Making a reversible Toaster Sweater

Hi, I wrote a guest blog post for Britex Fabrics about making a pattern reversible using a double-sided ponte knit fabric. This is an expanded version of that post with a few more photos. I made a reversible Toaster Sweater, version 1. In my Britex post, the photos of the completed top weren’t very good because it was a cloudy day. Later that week, I took more photos at a different location (in front of this brick wall) – and the sun came out for a couple of hours.

Reversible Toaster Sweater - Sew House Seven sewing pattern

For a long time, I’ve been intrigued with the idea of making something reversible. I got the opportunity when I picked this wonderful reversible ponte knit fabric at Britex Fabrics. This stable knit has a really nice weight and drape. This lovely deep red is heathered and the black on the reverse is a warm black, probably because of the red. Sometimes it seems dark brown and other times it seems black.

I decided to make a reversible Sew House Seven Toaster Sweater. Version 1 of this pattern has raglan sleeves, a neck band, cuffs and a band at the bottom.

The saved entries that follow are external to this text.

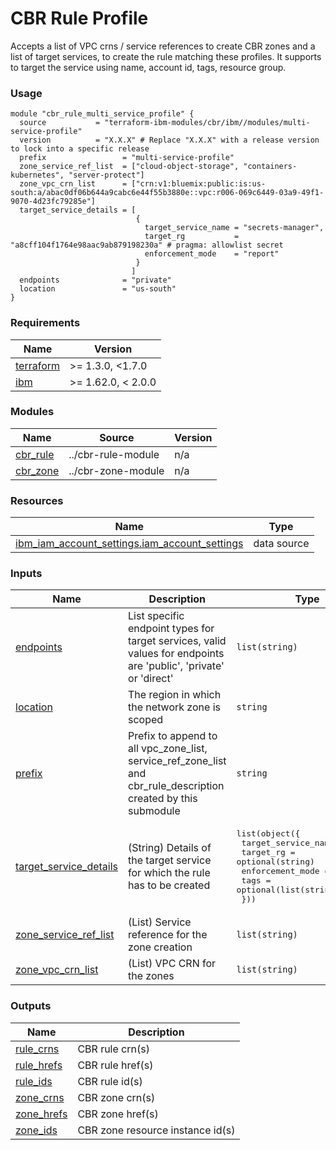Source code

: # CBR Rule Profile

Accepts a list of VPC crns / service references to create CBR zones and a list of target services, to create the rule matching these profiles.  It supports to target the service using name, account id, tags, resource group.

### Usage

```hcl
module "cbr_rule_multi_service_profile" {
  source           = "terraform-ibm-modules/cbr/ibm//modules/multi-service-profile"
  version          = "X.X.X" # Replace "X.X.X" with a release version to lock into a specific release
  prefix                 = "multi-service-profile"
  zone_service_ref_list  = ["cloud-object-storage", "containers-kubernetes", "server-protect"]
  zone_vpc_crn_list      = ["crn:v1:bluemix:public:is:us-south:a/abac0df06b644a9cabc6e44f55b3880e::vpc:r006-069c6449-03a9-49f1-9070-4d23fc79285e"]
  target_service_details = [
                            {
                              target_service_name = "secrets-manager",
                              target_rg           = "a8cff104f1764e98aac9ab879198230a" # pragma: allowlist secret
                              enforcement_mode    = "report"
                            }
                           ]
  endpoints              = "private"
  location               = "us-south"
}
```

<!-- BEGINNING OF PRE-COMMIT-TERRAFORM DOCS HOOK -->
### Requirements

| Name | Version |
|------|---------|
| <a name="requirement_terraform"></a> [terraform](#requirement\_terraform) | >= 1.3.0, <1.7.0 |
| <a name="requirement_ibm"></a> [ibm](#requirement\_ibm) | >= 1.62.0, < 2.0.0 |

### Modules

| Name | Source | Version |
|------|--------|---------|
| <a name="module_cbr_rule"></a> [cbr\_rule](#module\_cbr\_rule) | ../cbr-rule-module | n/a |
| <a name="module_cbr_zone"></a> [cbr\_zone](#module\_cbr\_zone) | ../cbr-zone-module | n/a |

### Resources

| Name | Type |
|------|------|
| [ibm_iam_account_settings.iam_account_settings](https://registry.terraform.io/providers/IBM-Cloud/ibm/latest/docs/data-sources/iam_account_settings) | data source |

### Inputs

| Name | Description | Type | Default | Required |
|------|-------------|------|---------|:--------:|
| <a name="input_endpoints"></a> [endpoints](#input\_endpoints) | List specific endpoint types for target services, valid values for endpoints are 'public', 'private' or 'direct' | `list(string)` | <pre>[<br>  "private"<br>]</pre> | no |
| <a name="input_location"></a> [location](#input\_location) | The region in which the network zone is scoped | `string` | n/a | yes |
| <a name="input_prefix"></a> [prefix](#input\_prefix) | Prefix to append to all vpc\_zone\_list, service\_ref\_zone\_list and cbr\_rule\_description created by this submodule | `string` | `"serviceprofile"` | no |
| <a name="input_target_service_details"></a> [target\_service\_details](#input\_target\_service\_details) | (String) Details of the target service for which the rule has to be created | <pre>list(object({<br>    target_service_name = string<br>    target_rg           = optional(string)<br>    enforcement_mode    = string<br>    tags                = optional(list(string))<br>  }))</pre> | n/a | yes |
| <a name="input_zone_service_ref_list"></a> [zone\_service\_ref\_list](#input\_zone\_service\_ref\_list) | (List) Service reference for the zone creation | `list(string)` | `[]` | no |
| <a name="input_zone_vpc_crn_list"></a> [zone\_vpc\_crn\_list](#input\_zone\_vpc\_crn\_list) | (List) VPC CRN for the zones | `list(string)` | `[]` | no |

### Outputs

| Name | Description |
|------|-------------|
| <a name="output_rule_crns"></a> [rule\_crns](#output\_rule\_crns) | CBR rule crn(s) |
| <a name="output_rule_hrefs"></a> [rule\_hrefs](#output\_rule\_hrefs) | CBR rule href(s) |
| <a name="output_rule_ids"></a> [rule\_ids](#output\_rule\_ids) | CBR rule id(s) |
| <a name="output_zone_crns"></a> [zone\_crns](#output\_zone\_crns) | CBR zone crn(s) |
| <a name="output_zone_hrefs"></a> [zone\_hrefs](#output\_zone\_hrefs) | CBR zone href(s) |
| <a name="output_zone_ids"></a> [zone\_ids](#output\_zone\_ids) | CBR zone resource instance id(s) |
<!-- END OF PRE-COMMIT-TERRAFORM DOCS HOOK -->
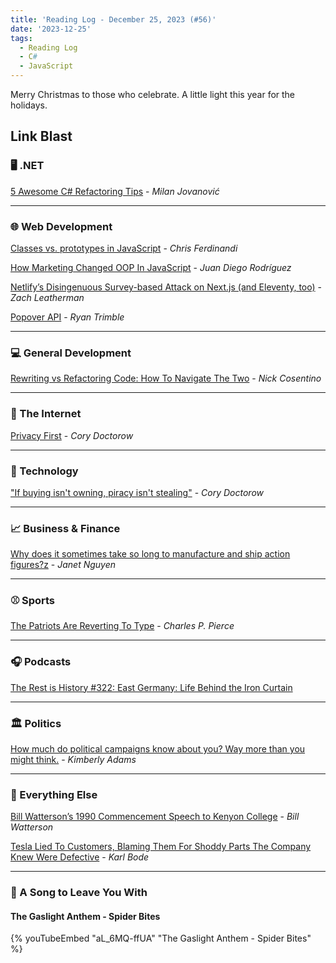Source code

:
 ```yaml
---
title: 'Reading Log - December 25, 2023 (#56)'
date: '2023-12-25'
tags:
  - Reading Log
  - C#
  - JavaScript
---
```


Merry Christmas to those who celebrate. A little light this year for the holidays.

## Link Blast

### 🖥 .NET

[5 Awesome C# Refactoring Tips](https://www.milanjovanovic.tech/blog/5-awesome-csharp-refactoring-tips) - *Milan Jovanović*

---

### 🌐 Web Development

[Classes vs. prototypes in JavaScript](https://gomakethings.com/classes-vs.-prototypes-in-javascript/) - *Chris Ferdinandi*

[How Marketing Changed OOP In JavaScript](https://www.smashingmagazine.com/2023/12/marketing-changed-oop-javascript/) - *Juan Diego Rodríguez*

[Netlify’s Disingenuous Survey-based Attack on Next.js (and Eleventy, too)](https://www.zachleat.com/web/netlify-and-nextjs/) - *Zach Leatherman*

[Popover API](https://12daysofweb.dev/2023/popover-api/) - *Ryan Trimble*

---

### 💻 General Development

[Rewriting vs Refactoring Code: How To Navigate The Two](https://www.devleader.ca/2023/11/26/rewriting-vs-refactoring-code-how-to-navigate-the-two/) - *Nick Cosentino*

---

### 📡 The Internet

[Privacy First](https://pluralistic.net/2023/12/06/privacy-first/#but-not-just-privacy) - *Cory Doctorow*

---

### 🔌 Technology

["If buying isn't owning, piracy isn't stealing"](https://pluralistic.net/2023/12/08/playstationed/#tyler-james-hill) - *Cory Doctorow*

---

### 📈 Business & Finance

[Why does it sometimes take so long to manufacture and ship action figures?z](https://www.marketplace.org/2023/12/22/why-does-it-sometimes-take-so-long-to-manufacture-and-ship-action-figures/) - *Janet Nguyen*

---

### ⚾️ Sports

[The Patriots Are Reverting To Type](https://defector.com/the-patriots-are-returning-to-type) - *Charles P. Pierce*

---

### 🎧 Podcasts

[The Rest is History #322: East Germany: Life Behind the Iron Curtain](https://therestishistory.com/322-east-germany-life-behind-the-iron-curtain/)

---

### 🏛️ Politics

[How much do political campaigns know about you? Way more than you might think.](https://www.marketplace.org/2023/12/20/how-much-do-political-campaigns-know-about-you-way-more-than-you-might-think/) - *Kimberly Adams*

---

### 🎒 Everything Else

[Bill Watterson’s 1990 Commencement Speech to Kenyon College](https://web.mit.edu/jmorzins/www/C-H-speech.html) - *Bill Watterson*

[Tesla Lied To Customers, Blaming Them For Shoddy Parts The Company Knew Were Defective](https://www.techdirt.com/2023/12/21/tesla-lied-to-customers-blaming-them-for-shoddy-parts-the-company-knew-were-defective/) - *Karl Bode*

---

### 🎵 A Song to Leave You With

#### The Gaslight Anthem - Spider Bites

{% youTubeEmbed "aL_6MQ-ffUA" "The Gaslight Anthem - Spider Bites" %}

Sew House 7 Toaster Sweater sewing pattern

I chose this pattern because it’s pretty simple and the bands make it easy to convert to reversible pieces, and I didn’t have to worry about how to finish the hems as you’ll see in my construction details. To keep it simple, I decided I wanted to make one side all red and the other side all black. The cuffs are rather wide and I didn’t know if I would like them color blocked – for example, making the cuffs black and everything else red. Plus I liked the idea of having a secret other side.

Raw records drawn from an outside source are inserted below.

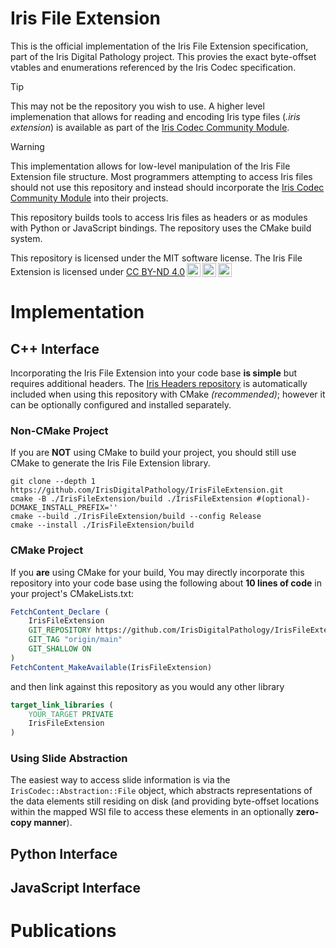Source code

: # Iris File Extension

This is the official implementation of the Iris File Extension specification, part of the Iris Digital Pathology project. This provies the exact byte-offset vtables and enumerations referenced by the Iris Codec specification.

> [!TIP]
> This may not be the repository you wish to use. A higher level implemenation that allows for reading and encoding Iris type files (*.iris extension*) is available as part of the [Iris Codec Community Module](https://github.com/IrisDigitalPathology/Iris-Codec.git). 

> [!WARNING]
> This implementation allows for low-level manipulation of the Iris File Extension file structure. Most programmers attempting to access Iris files should not use this repository and instead should incorporate the [Iris Codec Community Module](https://github.com/IrisDigitalPathology/Iris-Codec.git) into their projects. 

This repository builds tools to access Iris files as headers or as modules with Python or JavaScript bindings. The repository uses the CMake build system. 

<p xmlns:cc="http://creativecommons.org/ns#" >This repository is licensed under the MIT software license. The Iris File Extension is licensed under <a href="https://creativecommons.org/licenses/by-nd/4.0/?ref=chooser-v1" target="_blank" rel="license noopener noreferrer" style="display:inline-block;">CC BY-ND 4.0<img style="height:22px!important;margin-left:3px;vertical-align:text-bottom;" src="https://mirrors.creativecommons.org/presskit/icons/cc.svg?ref=chooser-v1" alt=""><img style="height:22px!important;margin-left:3px;vertical-align:text-bottom;" src="https://mirrors.creativecommons.org/presskit/icons/by.svg?ref=chooser-v1" alt=""><img style="height:22px!important;margin-left:3px;vertical-align:text-bottom;" src="https://mirrors.creativecommons.org/presskit/icons/nd.svg?ref=chooser-v1" alt=""></a></p>

# Implementation
## C++ Interface
Incorporating the Iris File Extension into your code base **is simple** but requires additional headers. The [Iris Headers repository]() is automatically included when using this repository with CMake *(recommended)*; however it can be optionally configured and installed separately. 

### Non-CMake Project
If you are **NOT** using CMake to build your project, you should still use CMake to generate the Iris File Extension library.
```shell
git clone --depth 1 https://github.com/IrisDigitalPathology/IrisFileExtension.git
cmake -B ./IrisFileExtension/build ./IrisFileExtension #(optional)-DCMAKE_INSTALL_PREFIX=''
cmake --build ./IrisFileExtension/build --config Release
cmake --install ./IrisFileExtension/build
```

### CMake Project
If you **are** using CMake for your build, You may directly incorporate this repository into your code base using the following about **10 lines of code** in your project's CMakeLists.txt:
```CMake
FetchContent_Declare (
    IrisFileExtension
    GIT_REPOSITORY https://github.com/IrisDigitalPathology/IrisFileExtension.git
    GIT_TAG "origin/main"
    GIT_SHALLOW ON
)
FetchContent_MakeAvailable(IrisFileExtension)
```
and then link against this repository as you would any other library
```CMake
target_link_libraries (
    YOUR_TARGET PRIVATE
    IrisFileExtension
)
```
### Using Slide Abstraction
The easiest way to access slide information is via the `IrisCodec::Abstraction::File` object, which abstracts representations of the data elements still residing on disk (and providing byte-offset locations within the mapped WSI file to access these elements in an optionally **zero-copy manner**).



## Python Interface

## JavaScript Interface

# Publications
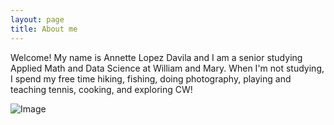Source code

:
 ```yaml
---
layout: page
title: About me
---
```


Welcome! My name is Annette Lopez Davila and I am a senior studying Applied Math and Data Science at William and Mary. When I'm not studying, I spend my free time hiking, fishing, doing photography, playing and teaching tennis, cooking, and exploring CW!

![Image](BeFunky-collage.jpg)
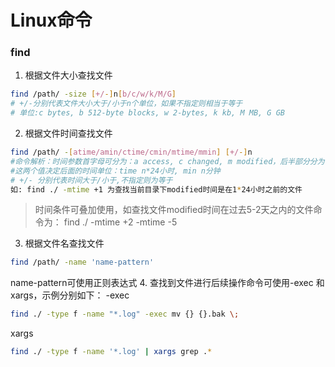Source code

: # Linux命令

### find

1. 根据文件大小查找文件
``` sh
find /path/ -size [+/-]n[b/c/w/k/M/G]
# +/-分别代表文件大小大于/小于n个单位，如果不指定则相当于等于
# 单位:c bytes, b 512-byte blocks, w 2-bytes, k kb, M MB, G GB
```
2. 根据文件时间查找文件
``` sh
find /path/ -[atime/amin/ctime/cmin/mtime/mmin] [+/-]n 
#命令解析：时间参数首字母可分为：a access, c changed, m modified，后半部分分为：time 和 min
#这两个值决定后面的时间单位：time n*24小时, min n分钟
# +/- 分别代表时间大于/小于,不指定则为等于
如: find ./ -mtime +1 为查找当前目录下modified时间是在1*24小时之前的文件
```
> 时间条件可叠加使用，如查找文件modified时间在过去5-2天之内的文件命令为：
  find ./ -mtime +2 -mtime -5
3. 根据文件名查找文件
``` sh
find /path/ -name 'name-pattern'
```
name-pattern可使用正则表达式
4. 查找到文件进行后续操作命令可使用-exec 和 xargs，示例分别如下：
-exec
``` sh
find ./ -type f -name "*.log" -exec mv {} {}.bak \;
```
xargs
``` sh
find ./ -type f -name '*.log' | xargs grep .*
```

I made size large. I made a test garment using fleece but I made size XL thinking that would help accommodate my wide shoulders and hips. But there was too much each around the bust. It fit better just making a straight size L but adding a 1/2 inch (1.27 cm) to the hip area.

When you cut your pattern pieces, you need to think about the following:

  • Finishing seams so they look good on both sides
  • Adjustments to pattern pieces, such as adding seam allowances to pieces cut on the fold
  • There is no “wrong” side but you need to know where each side goes or you will sew the wrong pieces together.
  • Sequence of construction – when to sew which piece, the order may need to be different from the pattern instructions so you can make the pieces reversible

Sewing and Finishing seams

I used a zig zag stitch on my sewing machine instead of a serger because I wanted to cover my raw seam allowances. Then I had to consider how I would finish the seams on the “wrong” side.

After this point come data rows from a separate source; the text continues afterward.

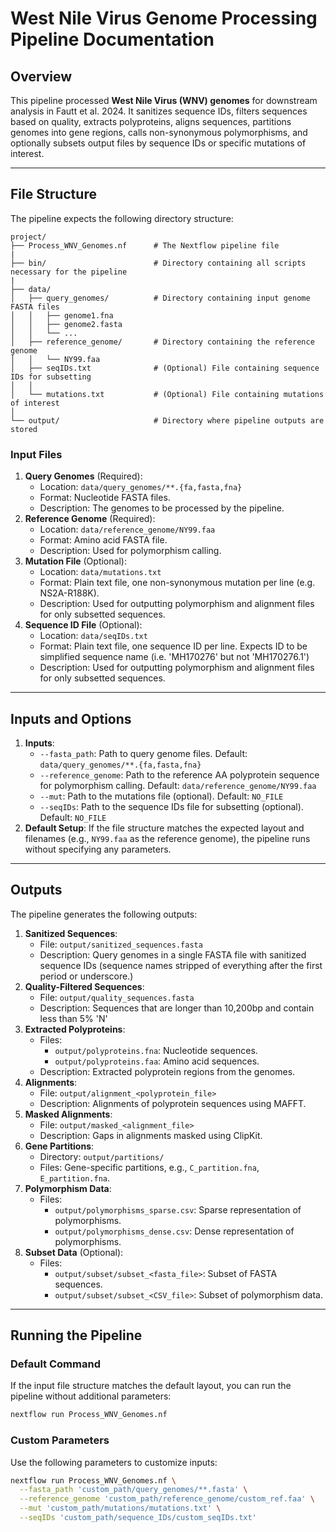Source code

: # West Nile Virus Genome Processing Pipeline Documentation

## Overview

This pipeline processed **West Nile Virus (WNV) genomes** for downstream analysis in Fautt et al. 2024. It sanitizes sequence IDs, filters sequences based on quality, extracts polyproteins, aligns sequences, partitions genomes into gene regions, calls non-synonymous polymorphisms, and optionally subsets output files by sequence IDs or specific mutations of interest.

------------------------------------------------------------------------

## File Structure

The pipeline expects the following directory structure:

```         
project/
├── Process_WNV_Genomes.nf      # The Nextflow pipeline file
|
├── bin/                        # Directory containing all scripts necessary for the pipeline
|
├── data/
│   ├── query_genomes/          # Directory containing input genome FASTA files
│   │   ├── genome1.fna
│   │   ├── genome2.fasta
│   │   └── ...
│   ├── reference_genome/       # Directory containing the reference genome
│   │   └── NY99.faa
│   ├── seqIDs.txt              # (Optional) File containing sequence IDs for subsetting
│   │   
│   └── mutations.txt           # (Optional) File containing mutations of interest
│       
└── output/                     # Directory where pipeline outputs are stored
```

### Input Files

1.  **Query Genomes** (Required):
    -   Location: `data/query_genomes/**.{fa,fasta,fna}`
    -   Format: Nucleotide FASTA files.
    -   Description: The genomes to be processed by the pipeline.
2.  **Reference Genome** (Required):
    -   Location: `data/reference_genome/NY99.faa`
    -   Format: Amino acid FASTA file.
    -   Description: Used for polymorphism calling.
3.  **Mutation File** (Optional):
    -   Location: `data/mutations.txt`
    -   Format: Plain text file, one non-synonymous mutation per line (e.g. NS2A-R188K).
    -   Description: Used for outputting polymorphism and alignment files for only subsetted sequences.
4.  **Sequence ID File** (Optional):
    -   Location: `data/seqIDs.txt`
    -   Format: Plain text file, one sequence ID per line. Expects ID to be simplified sequence name (i.e. 'MH170276' but not 'MH170276.1')
    -   Description: Used for outputting polymorphism and alignment files for only subsetted sequences.

------------------------------------------------------------------------

## Inputs and Options

1.  **Inputs**:
    -   `--fasta_path`: Path to query genome files. Default: `data/query_genomes/**.{fa,fasta,fna}`
    -   `--reference_genome`: Path to the reference AA polyprotein sequence for polymorphism calling. Default: `data/reference_genome/NY99.faa`
    -   `--mut`: Path to the mutations file (optional). Default: `NO_FILE`
    -   `--seqIDs`: Path to the sequence IDs file for subsetting (optional). Default: `NO_FILE`
2.  **Default Setup**: If the file structure matches the expected layout and filenames (e.g., `NY99.faa` as the reference genome), the pipeline runs without specifying any parameters.

------------------------------------------------------------------------

## Outputs

The pipeline generates the following outputs:

1.  **Sanitized Sequences**:
    -   File: `output/sanitized_sequences.fasta`
    -   Description: Query genomes in a single FASTA file with sanitized sequence IDs (sequence names stripped of everything after the first period or underscore.)
2.  **Quality-Filtered Sequences**:
    -   File: `output/quality_sequences.fasta`
    -   Description: Sequences that are longer than 10,200bp and contain less than 5% 'N'
3.  **Extracted Polyproteins**:
    -   Files:
        -   `output/polyproteins.fna`: Nucleotide sequences.
        -   `output/polyproteins.faa`: Amino acid sequences.
    -   Description: Extracted polyprotein regions from the genomes.
4.  **Alignments**:
    -   File: `output/alignment_<polyprotein_file>`
    -   Description: Alignments of polyprotein sequences using MAFFT.
5.  **Masked Alignments**:
    -   File: `output/masked_<alignment_file>`
    -   Description: Gaps in alignments masked using ClipKit.
6.  **Gene Partitions**:
    -   Directory: `output/partitions/`
    -   Files: Gene-specific partitions, e.g., `C_partition.fna`, `E_partition.fna`.
7.  **Polymorphism Data**:
    -   Files:
        -   `output/polymorphisms_sparse.csv`: Sparse representation of polymorphisms.
        -   `output/polymorphisms_dense.csv`: Dense representation of polymorphisms.
8.  **Subset Data** (Optional):
    -   Files:
        -   `output/subset/subset_<fasta_file>`: Subset of FASTA sequences.
        -   `output/subset/subset_<CSV_file>`: Subset of polymorphism data.

------------------------------------------------------------------------

## Running the Pipeline

### Default Command

If the input file structure matches the default layout, you can run the pipeline without additional parameters:

``` bash
nextflow run Process_WNV_Genomes.nf
```

### Custom Parameters

Use the following parameters to customize inputs:

``` bash
nextflow run Process_WNV_Genomes.nf \
  --fasta_path 'custom_path/query_genomes/**.fasta' \
  --reference_genome 'custom_path/reference_genome/custom_ref.faa' \
  --mut 'custom_path/mutations/mutations.txt' \
  --seqIDs 'custom_path/sequence_IDs/custom_seqIDs.txt'
```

I decided to trim one side…

… and made a variation on a felled seam by folding it over the shorter side and sewing it down.

But instead of cutting one seam allowance exactly in half, I cut the other side close to the seam because ponte knit is a little thick and I’d rather sew through three layers instead of four. (To make a flat felled seam, you trim one side of the seam allowance in half and then you fold the other side over the shorter side and sew it down.)

Here’s what one finished seam of the raglan sleeve looks like on the red side. I don’t have a coverstitch machine so I just used a shallow zig zag.

… and on the black side – with the raw edge tucked under. I think it looks pretty good.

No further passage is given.